■ **Instructions for the task**
Repeat the entries below exactly as they appear, with no pictures.
*** Opening Data extracts ***
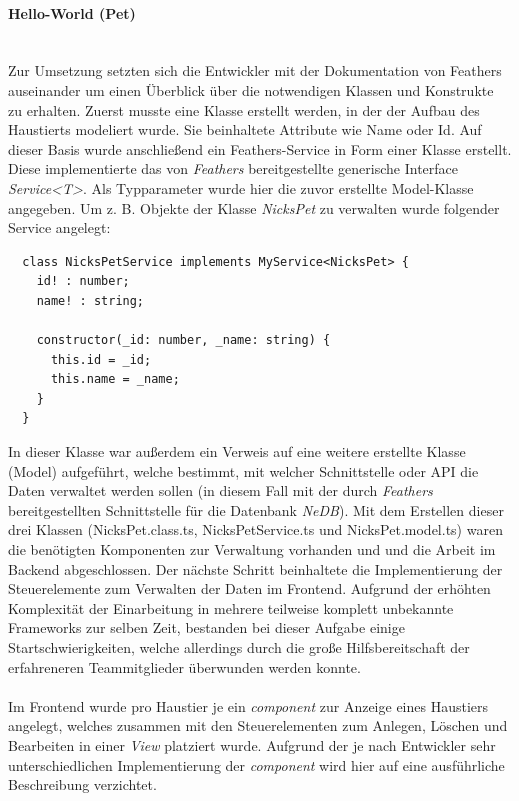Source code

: \documentclass[10pt, a4paper]{article}
\begin{document}
\paragraph*{Hello-World (Pet)} $~$ \\
\label{HelloWorld}
Zur Umsetzung setzten sich die Entwickler mit der Dokumentation von Feathers auseinander um einen
Überblick über die notwendigen Klassen und Konstrukte zu erhalten. Zuerst musste eine Klasse erstellt werden, in der der Aufbau des Haustierts modeliert
wurde. Sie beinhaltete Attribute wie \glqq Name\grqq{} oder \glqq Id\grqq. Auf dieser Basis wurde anschließend ein Feathers-Service in Form einer
Klasse erstellt. Diese implementierte das von \textit{Feathers} bereitgestellte generische Interface \textit{Service<T>}. Als Typparameter wurde hier
die zuvor erstellte Model-Klasse angegeben. Um z. B. Objekte der Klasse \textit{NicksPet} zu verwalten wurde folgender Service angelegt:
\begin{lstlisting}
  class NicksPetService implements MyService<NicksPet> {
    id! : number;
    name! : string;

    constructor(_id: number, _name: string) {
      this.id = _id;
      this.name = _name;
    }
  }
\end{lstlisting}
In dieser Klasse war außerdem ein Verweis auf eine weitere erstellte Klasse (Model) aufgeführt, welche bestimmt, mit welcher Schnittstelle oder API die Daten
verwaltet werden sollen (in diesem Fall mit der durch \textit{Feathers} bereitgestellten Schnittstelle für die Datenbank \textit{NeDB}).
Mit dem Erstellen dieser drei Klassen (NicksPet.class.ts, NicksPetService.ts und NicksPet.model.ts) waren die benötigten Komponenten zur Verwaltung vorhanden und
und die Arbeit im Backend abgeschlossen. Der nächste Schritt beinhaltete die Implementierung der Steuerelemente zum Verwalten der Daten im Frontend.
Aufgrund der erhöhten Komplexität der Einarbeitung in mehrere teilweise komplett unbekannte Frameworks zur selben Zeit, bestanden bei dieser Aufgabe
einige Startschwierigkeiten, welche allerdings durch die große Hilfsbereitschaft der erfahreneren Teammitglieder überwunden werden konnte.
\\~\\
Im Frontend wurde pro Haustier je ein \textit{component} zur Anzeige eines Haustiers angelegt,
welches zusammen mit den Steuerelementen zum Anlegen, Löschen und Bearbeiten in einer \textit{View} platziert wurde.
Aufgrund der je nach Entwickler sehr unterschiedlichen Implementierung der \textit{component} wird hier auf eine ausführliche Beschreibung verzichtet.
\end{document}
*** Closing Data extracts ***
■ **Written reply**
Source code

: \documentclass[10pt, a4paper]{article}
\begin{document}
\paragraph*{Hello-World (Pet)} $~$ \\
\label{HelloWorld}
Zur Umsetzung setzten sich die Entwickler mit der Dokumentation von Feathers auseinander um einen
Überblick über die notwendigen Klassen und Konstrukte zu erhalten. Zuerst musste eine Klasse erstellt werden, in der der Aufbau des Haustierts modeliert
wurde. Sie beinhaltete Attribute wie \glqq Name\grqq{} oder \glqq Id\grqq. Auf dieser Basis wurde anschließend ein Feathers-Service in Form einer
Klasse erstellt. Diese implementierte das von \textit{Feathers} bereitgestellte generische Interface \textit{Service<T>}. Als Typparameter wurde hier
die zuvor erstellte Model-Klasse angegeben. Um z. B. Objekte der Klasse \textit{NicksPet} zu verwalten wurde folgender Service angelegt:
\begin{lstlisting}
  class NicksPetService implements MyService<NicksPet> {
    id! : number;
    name! : string;

    constructor(_id: number, _name: string) {
      this.id = _id;
      this.name = _name;
    }
  }
\end{lstlisting}
In dieser Klasse war außerdem ein Verweis auf eine weitere erstellte Klasse (Model) aufgeführt, welche bestimmt, mit welcher Schnittstelle oder API die Daten
verwaltet werden sollen (in diesem Fall mit der durch \textit{Feathers} bereitgestellten Schnittstelle für die Datenbank \textit{NeDB}).
Mit dem Erstellen dieser drei Klassen (NicksPet.class.ts, NicksPetService.ts und NicksPet.model.ts) waren die benötigten Komponenten zur Verwaltung vorhanden und
und die Arbeit im Backend abgeschlossen. Der nächste Schritt beinhaltete die Implementierung der Steuerelemente zum Verwalten der Daten im Frontend.
Aufgrund der erhöhten Komplexität der Einarbeitung in mehrere teilweise komplett unbekannte Frameworks zur selben Zeit, bestanden bei dieser Aufgabe
einige Startschwierigkeiten, welche allerdings durch die große Hilfsbereitschaft der erfahreneren Teammitglieder überwunden werden konnte.
\\~\\
Im Frontend wurde pro Haustier je ein \textit{component} zur Anzeige eines Haustiers angelegt,
welches zusammen mit den Steuerelementen zum Anlegen, Löschen und Bearbeiten in einer \textit{View} platziert wurde.
Aufgrund der je nach Entwickler sehr unterschiedlichen Implementierung der \textit{component} wird hier auf eine ausführliche Beschreibung verzichtet.
\end{document}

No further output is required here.